ASSIGNMENT. An exact transcription of the records is required, minus any images.

EXERCISE INPUT.
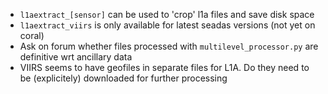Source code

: - `l1aextract_[sensor]` can be used to 'crop' l1a files and save disk space
- `l1aextract_viirs` is only available for latest seadas versions (not yet on coral)
- Ask on forum whether files processed with `multilevel_processor.py` are definitive wrt ancillary data
- VIIRS seems to have geofiles in separate files for L1A. Do they need to be (explicitely) downloaded for further processing
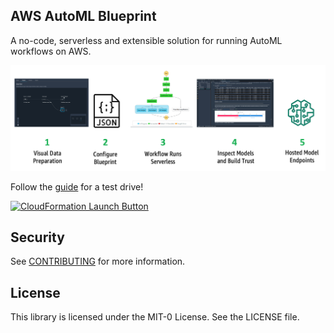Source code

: ## AWS AutoML Blueprint

A no-code, serverless and extensible solution for running AutoML workflows on AWS.

![User Flow](https://github.com/aws-samples/automl-blueprint/blob/main/web/img/bp-user-flow.png)

Follow the [guide](https://github.com/aws-samples/automl-blueprint/blob/main/automl_blueprint_quickstart_guide.pdf) for a test drive!

[![CloudFormation Launch Button](https://s3.amazonaws.com/cloudformation-examples/cloudformation-launch-stack.png)](https://console.aws.amazon.com/cloudformation/home?region=region#/stacks/new?stackName=automl-bp&templateURL=https://dtong-public-fileshare.s3-us-west-2.amazonaws.com/automl-blueprint/code/deploy/cf/automl-blueprint.yml)

## Security

See [CONTRIBUTING](CONTRIBUTING.md#security-issue-notifications) for more information.

## License

This library is licensed under the MIT-0 License. See the LICENSE file.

OUTPUT FOR THIS TASK.
Source code

: - `l1aextract_[sensor]` can be used to 'crop' l1a files and save disk space
- `l1aextract_viirs` is only available for latest seadas versions (not yet on coral)
- Ask on forum whether files processed with `multilevel_processor.py` are definitive wrt ancillary data
- VIIRS seems to have geofiles in separate files for L1A. Do they need to be (explicitely) downloaded for further processing
Source code

: ## AWS AutoML Blueprint

A no-code, serverless and extensible solution for running AutoML workflows on AWS.

![User Flow](https://github.com/aws-samples/automl-blueprint/blob/main/web/img/bp-user-flow.png)

Follow the [guide](https://github.com/aws-samples/automl-blueprint/blob/main/automl_blueprint_quickstart_guide.pdf) for a test drive!

[![CloudFormation Launch Button](https://s3.amazonaws.com/cloudformation-examples/cloudformation-launch-stack.png)](https://console.aws.amazon.com/cloudformation/home?region=region#/stacks/new?stackName=automl-bp&templateURL=https://dtong-public-fileshare.s3-us-west-2.amazonaws.com/automl-blueprint/code/deploy/cf/automl-blueprint.yml)

## Security

See [CONTRIBUTING](CONTRIBUTING.md#security-issue-notifications) for more information.

## License

This library is licensed under the MIT-0 License. See the LICENSE file.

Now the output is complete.